TheNeuralBit commented on a change in pull request #13141:
URL: https://github.com/apache/beam/pull/13141#discussion_r512962676
##########
File path: sdks/python/apache_beam/dataframe/frames.py
##########
@@ -575,6 +575,8 @@ def __setitem__(self, key, value):
else:
raise NotImplementedError(key)
+ align = frame_base._elementwise_method('align')
Review comment:
Is this safe to implement with `elementwise_method`? (need to justify
this to myself)
I think it will work for most cases.. the resulting expression will require
`partitionings.Index` since we do that if any arg is a DeferredBase, and
`other` should always be one. That should handle axis='index'. Also all of the
join modes should work as intended within Index partitions.
I think actually for `axis='columns'` Index partitioning is _too_
restrictive. We could do that without any partitioning. Is that right?
Looking at the remaining args:
- `copy`: I think copy=False won't work since we can't predict if the
operation is inplace or not, it depends on the data.
- `fill_value`: Works trivially
- `method`: non-default options are order-sensitive
- `limit`: I don't think we can support this correctly right now without
Singleton partitioning
- `level`, `fill_axis`, `broadcast_axis`: I'm not actually sure what these
are doing.
Can we reject the options that won't work?
##########
File path: sdks/python/apache_beam/dataframe/frames.py
##########
@@ -771,6 +773,62 @@ def fill_matrix(*args):
requires_partition_by=partitionings.Singleton(),
proxy=proxy))
+ @frame_base.args_to_kwargs(pd.DataFrame)
+ @frame_base.populate_defaults(pd.DataFrame)
+ def corrwith(self, other, axis, **kwargs):
+ if axis not in (0, 'index'):
+ raise NotImplementedError('corrwith(axis=%r)' % axis)
+ if not isinstance(other, frame_base.DeferredFrame):
+ other = frame_base.DeferredFrame.wrap(
+ expressions.ConstantExpression(other))
+
+ if isinstance(other, DeferredSeries):
+ proxy = self._expr.proxy().corrwith(other._expr.proxy())
+ self, other = self.align(other, axis=0, join='inner')
+ corrs = [self[col].corr(other, **kwargs) for col in proxy.index]
Review comment:
It looks like `method` is actually the only `kwarg` that overlaps
between corr and corrwith. We should probably pass that explicitly, and handle
the remaining arg, `drop`, here.
##########
File path: sdks/python/apache_beam/dataframe/frames.py
##########
@@ -771,6 +773,62 @@ def fill_matrix(*args):
requires_partition_by=partitionings.Singleton(),
proxy=proxy))
+ @frame_base.args_to_kwargs(pd.DataFrame)

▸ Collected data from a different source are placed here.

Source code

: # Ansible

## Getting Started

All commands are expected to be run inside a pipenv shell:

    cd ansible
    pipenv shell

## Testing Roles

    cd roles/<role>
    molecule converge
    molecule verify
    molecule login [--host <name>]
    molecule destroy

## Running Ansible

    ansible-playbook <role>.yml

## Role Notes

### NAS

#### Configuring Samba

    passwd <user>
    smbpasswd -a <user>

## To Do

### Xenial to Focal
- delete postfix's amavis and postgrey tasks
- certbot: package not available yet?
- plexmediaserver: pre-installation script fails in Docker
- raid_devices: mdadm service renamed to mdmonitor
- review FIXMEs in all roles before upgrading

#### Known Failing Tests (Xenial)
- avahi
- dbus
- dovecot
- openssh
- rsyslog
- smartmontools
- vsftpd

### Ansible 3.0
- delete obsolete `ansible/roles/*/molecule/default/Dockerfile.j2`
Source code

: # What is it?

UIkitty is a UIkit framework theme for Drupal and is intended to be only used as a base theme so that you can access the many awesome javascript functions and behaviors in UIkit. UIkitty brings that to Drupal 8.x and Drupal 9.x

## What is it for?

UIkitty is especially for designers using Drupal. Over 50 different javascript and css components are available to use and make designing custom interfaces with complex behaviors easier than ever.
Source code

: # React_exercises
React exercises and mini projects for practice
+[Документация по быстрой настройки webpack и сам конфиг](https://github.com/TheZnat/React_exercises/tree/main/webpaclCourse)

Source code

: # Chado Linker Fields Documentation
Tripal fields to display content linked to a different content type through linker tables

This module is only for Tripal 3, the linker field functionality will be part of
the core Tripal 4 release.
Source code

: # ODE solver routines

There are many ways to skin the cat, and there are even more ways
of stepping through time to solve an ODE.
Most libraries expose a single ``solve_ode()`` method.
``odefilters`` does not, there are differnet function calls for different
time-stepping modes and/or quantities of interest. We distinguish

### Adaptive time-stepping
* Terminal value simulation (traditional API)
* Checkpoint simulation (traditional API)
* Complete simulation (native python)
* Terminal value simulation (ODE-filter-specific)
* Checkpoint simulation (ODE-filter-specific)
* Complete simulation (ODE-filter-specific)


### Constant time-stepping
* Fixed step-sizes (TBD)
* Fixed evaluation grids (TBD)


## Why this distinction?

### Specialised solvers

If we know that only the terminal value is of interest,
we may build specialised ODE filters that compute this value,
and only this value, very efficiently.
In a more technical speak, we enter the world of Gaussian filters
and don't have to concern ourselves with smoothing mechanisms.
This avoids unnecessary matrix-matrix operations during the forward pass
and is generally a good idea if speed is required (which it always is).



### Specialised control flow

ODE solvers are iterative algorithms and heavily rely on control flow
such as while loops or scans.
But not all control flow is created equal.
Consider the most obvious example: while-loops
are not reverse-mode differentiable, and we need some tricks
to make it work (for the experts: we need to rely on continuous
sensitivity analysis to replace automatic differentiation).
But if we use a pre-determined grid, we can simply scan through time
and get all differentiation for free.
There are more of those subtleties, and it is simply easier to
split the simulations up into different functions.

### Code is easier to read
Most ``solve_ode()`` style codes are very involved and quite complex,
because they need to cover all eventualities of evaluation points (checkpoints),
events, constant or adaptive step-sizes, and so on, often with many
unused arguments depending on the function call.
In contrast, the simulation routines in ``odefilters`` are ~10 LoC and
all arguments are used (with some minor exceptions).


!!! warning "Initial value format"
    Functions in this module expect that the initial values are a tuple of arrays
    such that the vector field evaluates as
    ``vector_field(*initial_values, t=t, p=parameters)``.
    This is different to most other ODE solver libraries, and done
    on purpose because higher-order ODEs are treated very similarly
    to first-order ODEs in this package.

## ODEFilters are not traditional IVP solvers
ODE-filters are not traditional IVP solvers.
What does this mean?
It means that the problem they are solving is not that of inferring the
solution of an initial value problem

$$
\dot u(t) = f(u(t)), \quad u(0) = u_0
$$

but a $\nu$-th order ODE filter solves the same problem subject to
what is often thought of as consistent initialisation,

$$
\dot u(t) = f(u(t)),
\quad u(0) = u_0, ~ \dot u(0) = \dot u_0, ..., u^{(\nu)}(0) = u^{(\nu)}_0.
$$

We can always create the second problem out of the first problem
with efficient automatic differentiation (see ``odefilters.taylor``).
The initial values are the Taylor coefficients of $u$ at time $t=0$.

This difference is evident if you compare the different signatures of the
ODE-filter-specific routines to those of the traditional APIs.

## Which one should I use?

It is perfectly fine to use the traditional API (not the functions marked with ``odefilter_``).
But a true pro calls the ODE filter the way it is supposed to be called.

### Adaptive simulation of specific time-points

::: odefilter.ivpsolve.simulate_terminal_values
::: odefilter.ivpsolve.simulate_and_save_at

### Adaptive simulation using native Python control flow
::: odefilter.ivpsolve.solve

+ @frame_base.populate_defaults(pd.DataFrame)
+ def corrwith(self, other, axis, **kwargs):
+ if axis not in (0, 'index'):
+ raise NotImplementedError('corrwith(axis=%r)' % axis)
+ if not isinstance(other, frame_base.DeferredFrame):
+ other = frame_base.DeferredFrame.wrap(
+ expressions.ConstantExpression(other))
+
+ if isinstance(other, DeferredSeries):
+ proxy = self._expr.proxy().corrwith(other._expr.proxy())
+ self, other = self.align(other, axis=0, join='inner')
+ corrs = [self[col].corr(other, **kwargs) for col in proxy.index]
+ def fill_dataframe(*args):
+ result = proxy.copy(deep=True)
+ for col, value in zip(proxy.index, args):
+ result[col] = value
+ return result
+ with expressions.allow_non_parallel_operations(True):
+ return frame_base.DeferredFrame.wrap(
+ expressions.ComputedExpression(
+ 'fill_dataframe',
+ fill_dataframe,
+ [corr._expr for corr in corrs],
+ requires_partition_by=partitionings.Singleton(),
+ proxy=proxy))
+
+ elif isinstance(other, DeferredDataFrame):
+ proxy = self._expr.proxy().corrwith(other._expr.proxy())
+ self, other = self.align(other, axis=0, join='inner')
+ valid_cols = list(
+ set(self.columns)
+ .intersection(other.columns)
+ .intersection(proxy.index))
+ corrs = [self[col].corr(other[col], **kwargs) for col in valid_cols]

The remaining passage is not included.